WORK REQUIRED: Repeat the records below word for word.

[Collected data]
++++++++++++++++++++
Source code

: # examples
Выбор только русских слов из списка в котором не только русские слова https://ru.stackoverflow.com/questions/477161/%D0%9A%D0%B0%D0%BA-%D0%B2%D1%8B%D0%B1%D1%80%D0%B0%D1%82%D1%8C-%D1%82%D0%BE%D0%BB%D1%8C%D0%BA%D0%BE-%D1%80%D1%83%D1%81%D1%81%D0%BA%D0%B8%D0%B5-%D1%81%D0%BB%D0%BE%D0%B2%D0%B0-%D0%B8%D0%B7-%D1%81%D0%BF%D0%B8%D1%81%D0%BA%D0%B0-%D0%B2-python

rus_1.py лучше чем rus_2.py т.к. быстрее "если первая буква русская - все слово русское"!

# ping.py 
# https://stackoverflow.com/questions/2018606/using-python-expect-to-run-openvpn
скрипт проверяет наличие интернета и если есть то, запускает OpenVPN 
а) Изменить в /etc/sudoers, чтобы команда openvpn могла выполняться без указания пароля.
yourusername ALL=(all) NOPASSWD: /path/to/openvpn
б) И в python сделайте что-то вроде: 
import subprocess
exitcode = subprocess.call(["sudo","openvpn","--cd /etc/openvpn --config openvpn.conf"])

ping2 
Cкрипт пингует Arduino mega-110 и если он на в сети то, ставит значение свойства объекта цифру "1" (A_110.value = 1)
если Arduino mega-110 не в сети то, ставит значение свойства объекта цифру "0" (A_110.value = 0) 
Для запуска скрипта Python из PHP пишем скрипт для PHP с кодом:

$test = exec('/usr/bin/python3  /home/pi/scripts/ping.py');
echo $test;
++++++++++++++++++++
THE COMPLETED TASK:
Source code

: # examples
Выбор только русских слов из списка в котором не только русские слова https://ru.stackoverflow.com/questions/477161/%D0%9A%D0%B0%D0%BA-%D0%B2%D1%8B%D0%B1%D1%80%D0%B0%D1%82%D1%8C-%D1%82%D0%BE%D0%BB%D1%8C%D0%BA%D0%BE-%D1%80%D1%83%D1%81%D1%81%D0%BA%D0%B8%D0%B5-%D1%81%D0%BB%D0%BE%D0%B2%D0%B0-%D0%B8%D0%B7-%D1%81%D0%BF%D0%B8%D1%81%D0%BA%D0%B0-%D0%B2-python

rus_1.py лучше чем rus_2.py т.к. быстрее "если первая буква русская - все слово русское"!

# ping.py 
# https://stackoverflow.com/questions/2018606/using-python-expect-to-run-openvpn
скрипт проверяет наличие интернета и если есть то, запускает OpenVPN 
а) Изменить в /etc/sudoers, чтобы команда openvpn могла выполняться без указания пароля.
yourusername ALL=(all) NOPASSWD: /path/to/openvpn
б) И в python сделайте что-то вроде: 
import subprocess
exitcode = subprocess.call(["sudo","openvpn","--cd /etc/openvpn --config openvpn.conf"])

ping2 
Cкрипт пингует Arduino mega-110 и если он на в сети то, ставит значение свойства объекта цифру "1" (A_110.value = 1)
если Arduino mega-110 не в сети то, ставит значение свойства объекта цифру "0" (A_110.value = 0) 
Для запуска скрипта Python из PHP пишем скрипт для PHP с кодом:

$test = exec('/usr/bin/python3  /home/pi/scripts/ping.py');
echo $test;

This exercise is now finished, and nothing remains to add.